Lale Sokolov, survivant d’Auschwitz-Birkenau, a tatoué des milliers de déportés pour survivre, tout en rencontrant l’amour au cœur de l’horreur. Ce soir, M6 revient sur son histoire à travers une série romancée et un documentaire, interrogeant la frontière entre mémoire et fiction.

Réduire l’humanité à un numéro. Cinq ou six chiffres tatoués sur l’avant-bras, effaçant noms, histoires, identités. « Vous n’étiez pas Jacob, pas Salomon, pas Abraham, pas Isaac. Vous étiez un numéro. Et c’était précisément cela le but : faire de vous un numéro, et non un être humain », explique l’historien Gideon Greif, dans un entretien diffusé par France Inter.

À Auschwitz-Birkenau – seul camp où les prisonniers du régime nazi ont été tatoués –, des détenus furent contraints d’accomplir cette tâche déshumanisante. Parmi eux, il y eut un homme : Lale Sokolov. En 2018, Heather Morris, une écrivaine néo-zélandaise, a recueilli son histoire pour la raconter dans un roman intitulé Le tatoueur d’Auschwitz, faisant connaître au monde entier le récit de cet homme tombé amoureux au cœur du camp de la mort.

Avec plus de 14 millions d’exemplaires vendus, le livre est devenu un phénomène international. En 2024, son histoire a été adaptée en série, diffusée pour la première fois en France ce mercredi 22 janvier sur M6. Cette soirée se prolongera à 23h15 avec le documentaire L’histoire vraie du tatoueur d’Auschwitz, qui revient sur la vie de Lale Sokolov.

Le tatoueur des camps

Né Ludwig Eisenberg en octobre 1916 à Krompachy (Slovaquie), Lale Sokolov est déporté à Auschwitz-Birkenau en avril 1942, dans le premier convoi slovaque destiné au camp de concentration et d’extermination. Affecté dans un premier temps à la construction des baraquements, il contracte rapidement le typhus, mais survit. Il attire ensuite l’attention de Pepan, un prisonnier français, tatoueur du camp, qui lui propose de devenir son assistant.

Cette fonction, imposée par les nazis, offre à Lale des privilèges relatifs : une chambre individuelle et des rations alimentaires supplémentaires. Ces maigres avantages lui permettent de venir en aide à d’autres détenus.

Toutefois, ce rôle pèse et pèsera lourdement sur sa conscience, toute sa vie : tatouer les autres détenus ne le protège pas de l’horreur omniprésente et, pire, revient à collaborer, malgré lui, avec une machine de mort organisée. « Les déportés qui devenaient tatoueurs devaient faire le sale boulot à la place des nazis, mais ils avaient des conditions de travail moins dures que les autres détenus qui travaillaient à l’extérieur », explique Johan Puttemans, coordinateur pédagogique à l’ASBL mémoire d’Auschwitz, auprès de La Libre.
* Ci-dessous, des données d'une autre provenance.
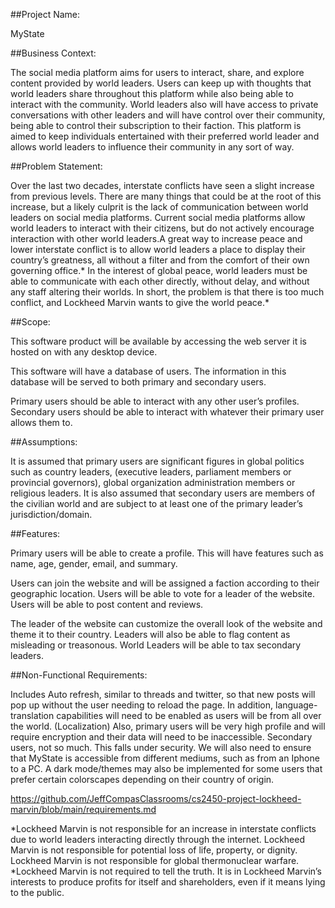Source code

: ##Project Name:

MyState

##Business Context:
	
The social media platform aims for users to interact, share, and explore content provided by world leaders. Users can keep up with thoughts that world leaders share throughout this platform while also being able to interact with the community. World leaders also will have access to private conversations with other leaders and will have control over their community, being able to control their subscription to their faction. This platform is aimed to keep individuals entertained with their preferred world leader and allows world leaders to influence their community in any sort of way.

##Problem Statement:

Over the last two decades, interstate conflicts have seen a slight increase from previous levels. There are many things that could be at the root of this increase, but a likely culprit is the lack of communication between world leaders on social media platforms. Current social media platforms allow world leaders to interact with their citizens, but do not actively encourage interaction with other world leaders.A great way to increase peace and lower interstate conflict is to allow world leaders a place to display their country’s greatness, all without a filter and from the comfort of their own governing office.* In the interest of global peace, world leaders must be able to communicate with each other directly, without delay, and without any staff altering their worlds. In short, the problem is that there is too much conflict, and Lockheed Marvin wants to give the world peace.*

##Scope:

This software product will be available by accessing the web server it is hosted on with any desktop device.
	
This software will have a database of users. The information in this database will be served to both primary and secondary users.

Primary users should be able to interact with any other user’s profiles. Secondary users should be able to interact with whatever their primary user allows them to.



##Assumptions:

It is assumed that primary users are significant figures in global politics such as country leaders, (executive leaders, parliament members or provincial governors), global organization administration members or religious leaders. It is also assumed that secondary users are members of the civilian world and are subject to at least one of the primary leader’s jurisdiction/domain.


##Features:
	
Primary users will be able to create a profile. This will have features such as name, age, gender, email, and summary. 

Users can join the website and will be assigned a faction according to their geographic location. Users will be able to vote for a leader of the website. Users will be able to post content and reviews. 

The leader of the website can customize the overall look of the website and theme it to their country. Leaders will also be able to flag content as misleading or treasonous. World Leaders will be able to tax secondary leaders.
	

##Non-Functional Requirements:

Includes Auto refresh, similar to threads and twitter, so that new posts will pop up without the user needing to reload the page. In addition, language-translation capabilities will need to be enabled as users will be from all over the world. (Localization) Also, primary users will be very high profile and will require encryption and their data will need to be inaccessible. Secondary users, not so much. This falls under security. We will also need to ensure that MyState is accessible from different mediums, such as from an Iphone to a PC. A dark mode/themes may also be implemented for some users that prefer certain colorscapes depending on their country of origin. 

https://github.com/JeffCompasClassrooms/cs2450-project-lockheed-marvin/blob/main/requirements.md

*Lockheed Marvin is not responsible for an increase in interstate conflicts due to world leaders interacting directly through the internet. Lockheed Marvin is not responsible for potential loss of life, property, or dignity. Lockheed Marvin is not responsible for global thermonuclear warfare.
*Lockheed Marvin is not required to tell the truth. It is in Lockheed Marvin’s interests to produce profits for itself and shareholders, even if it means lying to the public.

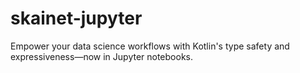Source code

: # skainet-jupyter
Empower your data science workflows with Kotlin's type safety and expressiveness—now in Jupyter notebooks.
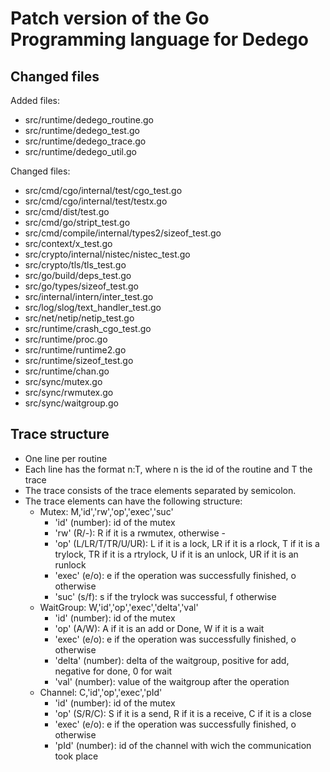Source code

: # Patch version of the Go Programming language for Dedego

## Changed files
Added files:
- src/runtime/dedego_routine.go
- src/runtime/dedego_test.go
- src/runtime/dedego_trace.go
- src/runtime/dedego_util.go

Changed files:
- src/cmd/cgo/internal/test/cgo_test.go
- src/cmd/cgo/internal/test/testx.go
- src/cmd/dist/test.go
- src/cmd/go/stript_test.go
- src/cmd/compile/internal/types2/sizeof_test.go
- src/context/x_test.go
- src/crypto/internal/nistec/nistec_test.go
- src/crypto/tls/tls_test.go
- src/go/build/deps_test.go
- src/go/types/sizeof_test.go
- src/internal/intern/inter_test.go
- src/log/slog/text_handler_test.go
- src/net/netip/netip_test.go
- src/runtime/crash_cgo_test.go
- src/runtime/proc.go
- src/runtime/runtime2.go
- src/runtime/sizeof_test.go
- src/runtime/chan.go
- src/sync/mutex.go
- src/sync/rwmutex.go
- src/sync/waitgroup.go

## Trace structure
- One line per routine
- Each line has the format n:T, where n is the id of the routine and T the trace
- The trace consists of the trace elements separated by semicolon.
- The trace elements can have the following structure:
    - Mutex: M,'id','rw','op','exec','suc'
        - 'id' (number): id of the mutex
        - 'rw' (R/-): R if it is a rwmutex, otherwise -
        - 'op' (L/LR/T/TR/U/UR): L if it is a lock, LR if it is a rlock, T if it is a trylock, TR if it is a rtrylock, U if it is an unlock, UR if it is an runlock
        - 'exec' (e/o): e if the operation was successfully finished, o otherwise
        - 'suc' (s/f): s if the trylock was successful, f otherwise
    - WaitGroup: W,'id','op','exec','delta','val'
        - 'id' (number): id of the mutex
        - 'op' (A/W): A if it is an add or Done, W if it is a wait
        - 'exec' (e/o): e if the operation was successfully finished, o otherwise
        - 'delta' (number): delta of the waitgroup, positive for add, negative for done, 0 for wait
        - 'val' (number): value of the waitgroup after the operation
    - Channel: C,'id','op','exec','pId'
        - 'id' (number): id of the mutex
        - 'op' (S/R/C): S if it is a send, R if it is a receive, C if it is a close
        - 'exec' (e/o): e if the operation was successfully finished, o otherwise
        - 'pId' (number): id of the channel with wich the communication took place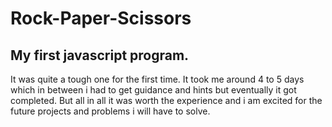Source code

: # Rock-Paper-Scissors
## My first javascript program.
It was quite a tough one for the first time. It took me around 4 to 5 days which in between i had to get guidance and hints but eventually it got completed. But all in all it was worth the experience and i am excited for the future projects and problems i will have to solve.

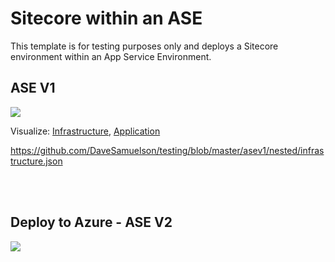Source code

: # Sitecore within an ASE

This template is for testing purposes only and deploys a Sitecore environment within an App Service Environment.

 
## ASE V1
<a href="https://portal.azure.com/#create/Microsoft.Template/uri/https%3A%2F%2Fraw.githubusercontent.com%2Fdavesamuelson%2Ftesting%2Fmaster%2Fasev1%2Fazuredeploy.json" target="_blank">
<img src="http://azuredeploy.net/deploybutton.png"/>
</a>



Visualize: 
[Infrastructure](http://armviz.io/#/load=https%3A%2F%2Fraw.githubusercontent.com%2Fdavesamuelson%2Ftesting%2Fmaster%2Fasev1%2Fnested/infrastructure.json),
[Application](http://armviz.io/#/load=https://raw.githubusercontent.com/DaveSamuelson/testing/master/asev1/nested/application.json)




https://github.com/DaveSamuelson/testing/blob/master/asev1/nested/infrastructure.json




</br>
</br>
<h2>Deploy to Azure - ASE V2</h2>
<a href="https://portal.azure.com/#create/Microsoft.Template/uri/https%3A%2F%2Fraw.githubusercontent.com%2Fdavesamuelson%2Ftesting%2Fmaster%2Fasev2%2Fazuredeploy.json" target="_blank">
<img src="http://azuredeploy.net/deploybutton.png"/>
</a>
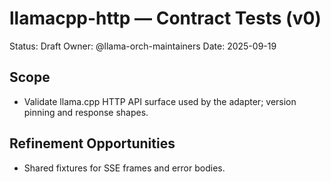 # llamacpp-http — Contract Tests (v0)

Status: Draft
Owner: @llama-orch-maintainers
Date: 2025-09-19

## Scope

- Validate llama.cpp HTTP API surface used by the adapter; version pinning and response shapes.

## Refinement Opportunities

- Shared fixtures for SSE frames and error bodies.
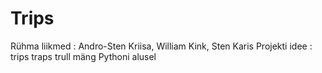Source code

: # Trips
Rühma liikmed : Andro-Sten Kriisa, William Kink, Sten Karis
Projekti idee : trips traps trull mäng Pythoni alusel

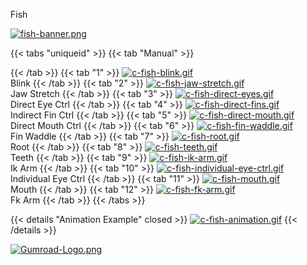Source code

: Fish

[![fish-banner.png](https://i.postimg.cc/L5HQzh7w/fish-banner.png)](/docs/rigs/)

{{< tabs "uniqueid" >}}
{{< tab "Manual" >}}

{{< /tab >}}
{{< tab "1" >}}
[![c-fish-blink.gif](https://i.postimg.cc/43DrhfXR/c-fish-blink.gif)]()  
Blink
{{< /tab >}}
{{< tab "2" >}}
[![c-fish-jaw-stretch.gif](https://i.postimg.cc/yd02mMNg/c-fish-jaw-stretch.gif)]()  
Jaw Stretch
{{< /tab >}}
{{< tab "3" >}}
[![c-fish-direct-eyes.gif](https://i.postimg.cc/XNf0dCZH/c-fish-direct-eyes.gif)]()  
Direct Eye Ctrl
{{< /tab >}}
{{< tab "4" >}}
[![c-fish-direct-fins.gif](https://i.postimg.cc/65Bx0pn9/c-fish-direct-fins.gif)]()  
Indirect Fin Ctrl
{{< /tab >}}
{{< tab "5" >}}
[![c-fish-direct-mouth.gif](https://i.postimg.cc/6qwgYM7H/c-fish-direct-mouth.gif)]()  
Direct Mouth Ctrl
{{< /tab >}}
{{< tab "6" >}}
[![c-fish-fin-waddle.gif](https://i.postimg.cc/6p3skbMg/c-fish-fin-waddle.gif)]()  
Fin Waddle
{{< /tab >}}
{{< tab "7" >}}
[![c-fish-root.gif](https://i.postimg.cc/3J8zGbQN/c-fish-root.gif)]()  
Root
{{< /tab >}}
{{< tab "8" >}}
[![c-fish-teeth.gif](https://i.postimg.cc/tJ5ffFW9/c-fish-teeth.gif)]()  
Teeth
{{< /tab >}}
{{< tab "9" >}}
[![c-fish-ik-arm.gif](https://i.postimg.cc/y8bqsh5d/c-fish-ik-arm.gif)]()  
Ik Arm
{{< /tab >}}
{{< tab "10" >}}
[![c-fish-individual-eye-ctrl.gif](https://i.postimg.cc/hGzkjzW0/c-fish-individual-eye-ctrl.gif)]()  
Individual Eye Ctrl
{{< /tab >}}
{{< tab "11" >}}
[![c-fish-mouth.gif](https://i.postimg.cc/c1MVrGjP/c-fish-mouth.gif)]()  
Mouth
{{< /tab >}}
{{< tab "12" >}}
[![c-fish-fk-arm.gif](https://i.postimg.cc/m2Vf6Wy7/c-fish-fk-arm.gif)]()  
Fk Arm
{{< /tab >}}
{{< /tabs >}}

{{< details "Animation Example" closed >}}
[![c-fish-animation.gif](https://i.postimg.cc/nh1XqJVg/c-fish-animation.gif)]()
{{< /details >}}



[![Gumroad-Logo.png](https://i.postimg.cc/FKZh0BKH/Gumroad-Logo.png)](https://particl3s.gumroad.com/l/ywWts)
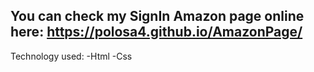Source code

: 
## You can check my SignIn Amazon page online here: https://polosa4.github.io/AmazonPage/

Technology used:
-Html
-Css
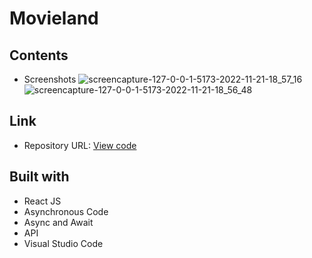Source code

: # Movieland 

## Contents 


- Screenshots
![screencapture-127-0-0-1-5173-2022-11-21-18_57_16](https://user-images.githubusercontent.com/107273888/203129023-3b5a9ff9-2d31-451b-bd55-b3ff8169c23d.png)
![screencapture-127-0-0-1-5173-2022-11-21-18_56_48](https://user-images.githubusercontent.com/107273888/203129036-ba8fabd0-16e3-451f-b0ec-32b4acdac35f.png)


## Link
- Repository URL: [View code](https://github.com/devemit/Movieland-app)

## Built with
- React JS
- Asynchronous Code
- Async and Await
- API
- Visual Studio Code
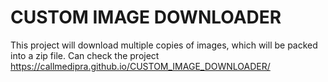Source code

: # CUSTOM IMAGE DOWNLOADER

This project will download multiple copies of images, which will be packed into a zip file.
Can check the project
 https://callmedipra.github.io/CUSTOM_IMAGE_DOWNLOADER/
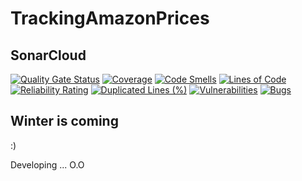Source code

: # TrackingAmazonPrices

## SonarCloud
[![Quality Gate Status](https://sonarcloud.io/api/project_badges/measure?project=RamonMartinezNieto_TrackingAmazonPrices&metric=alert_status)](https://sonarcloud.io/summary/new_code?id=RamonMartinezNieto_TrackingAmazonPrices)
[![Coverage](https://sonarcloud.io/api/project_badges/measure?project=RamonMartinezNieto_TrackingAmazonPrices&metric=coverage)](https://sonarcloud.io/summary/new_code?id=RamonMartinezNieto_TrackingAmazonPrices)
[![Code Smells](https://sonarcloud.io/api/project_badges/measure?project=RamonMartinezNieto_TrackingAmazonPrices&metric=code_smells)](https://sonarcloud.io/summary/new_code?id=RamonMartinezNieto_TrackingAmazonPrices)
[![Lines of Code](https://sonarcloud.io/api/project_badges/measure?project=RamonMartinezNieto_TrackingAmazonPrices&metric=ncloc)](https://sonarcloud.io/summary/new_code?id=RamonMartinezNieto_TrackingAmazonPrices)
[![Reliability Rating](https://sonarcloud.io/api/project_badges/measure?project=RamonMartinezNieto_TrackingAmazonPrices&metric=reliability_rating)](https://sonarcloud.io/summary/new_code?id=RamonMartinezNieto_TrackingAmazonPrices)
[![Duplicated Lines (%)](https://sonarcloud.io/api/project_badges/measure?project=RamonMartinezNieto_TrackingAmazonPrices&metric=duplicated_lines_density)](https://sonarcloud.io/summary/new_code?id=RamonMartinezNieto_TrackingAmazonPrices)
[![Vulnerabilities](https://sonarcloud.io/api/project_badges/measure?project=RamonMartinezNieto_TrackingAmazonPrices&metric=vulnerabilities)](https://sonarcloud.io/summary/new_code?id=RamonMartinezNieto_TrackingAmazonPrices)
[![Bugs](https://sonarcloud.io/api/project_badges/measure?project=RamonMartinezNieto_TrackingAmazonPrices&metric=bugs)](https://sonarcloud.io/summary/new_code?id=RamonMartinezNieto_TrackingAmazonPrices)

## Winter is coming
:)

Developing ... O.O
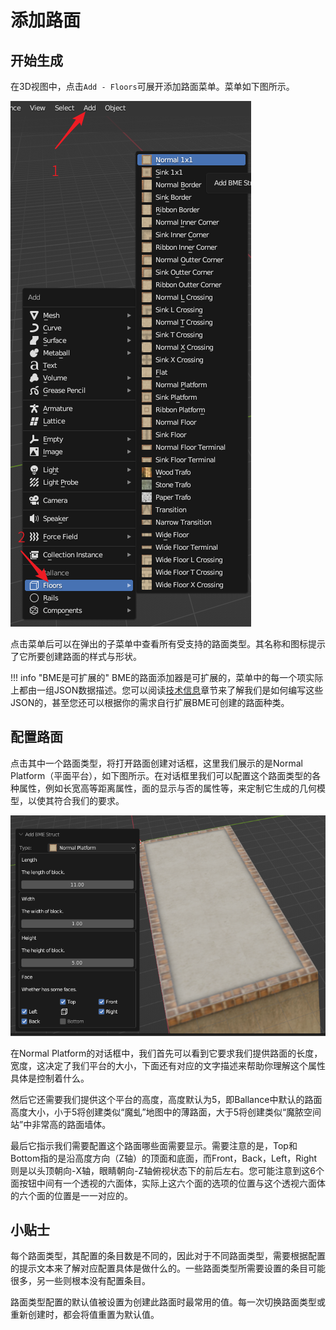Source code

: # 添加路面

## 开始生成

在3D视图中，点击`Add - Floors`可展开添加路面菜单。菜单如下图所示。

![](../imgs/bme-adder.png)

点击菜单后可以在弹出的子菜单中查看所有受支持的路面类型。其名称和图标提示了它所要创建路面的样式与形状。

!!! info "BME是可扩展的"
    BME的路面添加器是可扩展的，菜单中的每一个项实际上都由一组JSON数据描述。您可以阅读[技术信息](./tech-infos.md)章节来了解我们是如何编写这些JSON的，甚至您还可以根据你的需求自行扩展BME可创建的路面种类。

## 配置路面

点击其中一个路面类型，将打开路面创建对话框，这里我们展示的是Normal Platform（平面平台），如下图所示。在对话框里我们可以配置这个路面类型的各种属性，例如长宽高等距离属性，面的显示与否的属性等，来定制它生成的几何模型，以使其符合我们的要求。

![](../imgs/bme-adder-dialog.png)

在Normal Platform的对话框中，我们首先可以看到它要求我们提供路面的长度，宽度，这决定了我们平台的大小，下面还有对应的文字描述来帮助你理解这个属性具体是控制着什么。

然后它还需要我们提供这个平台的高度，高度默认为5，即Ballance中默认的路面高度大小，小于5将创建类似“魔虬”地图中的薄路面，大于5将创建类似“魔脓空间站”中非常高的路面墙体。

最后它指示我们需要配置这个路面哪些面需要显示。需要注意的是，Top和Bottom指的是沿高度方向（Z轴）的顶面和底面，而Front，Back，Left，Right则是以头顶朝向-X轴，眼睛朝向-Z轴俯视状态下的前后左右。您可能注意到这6个面按钮中间有一个透视的六面体，实际上这六个面的选项的位置与这个透视六面体的六个面的位置是一一对应的。

## 小贴士

每个路面类型，其配置的条目数是不同的，因此对于不同路面类型，需要根据配置的提示文本来了解对应配置具体是做什么的。一些路面类型所需要设置的条目可能很多，另一些则根本没有配置条目。

路面类型配置的默认值被设置为创建此路面时最常用的值。每一次切换路面类型或重新创建时，都会将值重置为默认值。
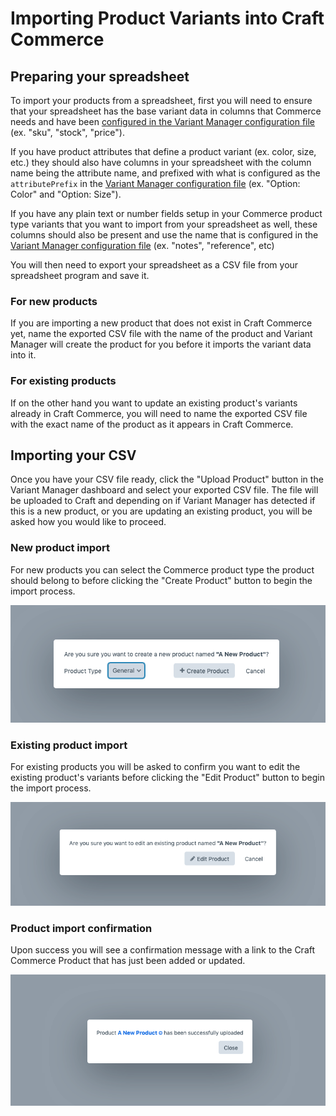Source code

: # Importing Product Variants into Craft Commerce

## Preparing your spreadsheet

To import your products from a spreadsheet, first you will need to ensure that your spreadsheet has the base variant
data in columns that Commerce needs and have been
[configured in the Variant Manager configuration file](../getting-started/configuration.md) (ex. "sku", "stock",
"price").

If you have product attributes that define a product variant (ex. color, size, etc.) they should also have columns in
your spreadsheet with the column name being the attribute name, and prefixed with what is configured as the
`attributePrefix` in the [Variant Manager configuration file](../getting-started/configuration.md)
(ex. "Option: Color" and "Option: Size").

If you have any plain text or number fields setup in your Commerce product type variants that you want to import from
your spreadsheet as well, these columns should also be present and use the name that is configured in the
[Variant Manager configuration file](../getting-started/configuration.md) (ex. "notes", "reference", etc)

You will then need to export your spreadsheet as a CSV file from your spreadsheet program and save it.

### For new products

If you are importing a new product that does not exist in Craft Commerce yet, name the exported CSV file with the name
of the product and Variant Manager will create the product for you before it imports the variant data into it.

### For existing products

If on the other hand you want to update an existing product's variants already in Craft Commerce, you will need to name
the exported CSV file with the exact name of the product as it appears in Craft Commerce.

## Importing your CSV

Once you have your CSV file ready, click the "Upload Product" button in the Variant Manager dashboard and select
your exported CSV file. The file will be uploaded to Craft and depending on if Variant Manager has detected if this is
a new product, or you are updating an existing product, you will be asked how you would like to proceed.

### New product import

For new products you can select the Commerce product type the product should belong to before clicking the "Create
Product" button to begin the import process.

![Screenshot](../../resources/img/product-import-new.png)

### Existing product import

For existing products you will be asked to confirm you want to edit the existing product's variants before clicking the
"Edit Product" button to begin the import process.

![Screenshot](../../resources/img/product-import-edit.png)

### Product import confirmation

Upon success you will see a confirmation message with a link to the Craft Commerce Product that has just been added or
updated.

![Screenshot](../../resources/img/product-import-success.png)

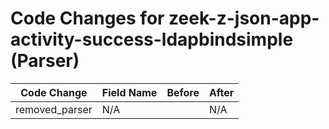 # Code Changes for zeek-z-json-app-activity-success-ldapbindsimple (Parser)

| Code Change | Field Name | Before | After |
|-------------|------------|--------|-------|
| removed_parser | N/A |  | N/A |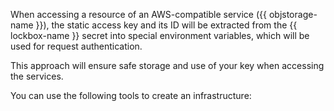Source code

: When accessing a resource of an AWS-compatible service ({{ objstorage-name }}), the static access key and its ID will be extracted from the {{ lockbox-name }} secret into special environment variables, which will be used for request authentication.

This approach will ensure safe storage and use of your key when accessing the services.

You can use the following tools to create an infrastructure: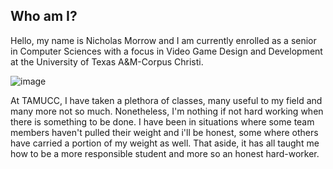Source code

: ## Who am I?

  Hello, my name is Nicholas Morrow and I am currently enrolled as a senior in Computer Sciences with a focus in Video Game Design and Development at the University of Texas A&M-Corpus Christi.
   
 
 ![image](https://user-images.githubusercontent.com/75332276/100813467-064b2180-3405-11eb-8227-5ff93b70c4e7.png)
 
 
  At TAMUCC, I have taken a plethora of classes, many useful to my field and many more not so much. Nonetheless, I'm nothing if not hard working when there is something to be done. I have been in situations where some team members haven't pulled their weight and i'll be honest, some where others have carried a portion of my weight as well. That aside, it has all taught me how to be a more responsible student and more so an honest hard-worker.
Une rencontre au cœur de l’indicible

C’est en juillet 1942 qu’un événement bouleverse sa vie. Il tatoue le numéro 34902 sur l’avant-bras d’une jeune femme de 17 ans, Gita Furman, une nouvelle déportée. Un geste, conçu pour effacer toute identité humaine, qui marque pourtant le début d’une histoire d’amour. Les premiers échanges entre les deux jeunes gens sont furtifs, limités à quelques regards et mots échappant à la vigilance des gardes.

©Martin Mlaka / Sky UK

Selon le témoignage de Lale, recueilli par Heather Morris, leur relation naît dans une précarité absolue, mais constitue pour eux une forme de résistance à la déshumanisation imposée par le camp. Si leur histoire d’amour a été largement romancée dans le livre et la série Le tatoueur d’Auschwitz, elle repose sur des souvenirs confiés par Lale lui-même.

La libération et l’après-guerre

Lorsque le camp est évacué en janvier 1945, Lale et Gita sont séparés. Lale est transféré à Mauthausen, en Autriche, d’où il réussit à s’échapper. Gita parvient quant à elle à s’évader durant un transfert. Après des mois d’incertitude, ils se retrouvent à Bratislava, en Slovaquie. En octobre 1945, ils se marient et prennent le nom de Sokolov, avant d’émigrer en Australie en 1948.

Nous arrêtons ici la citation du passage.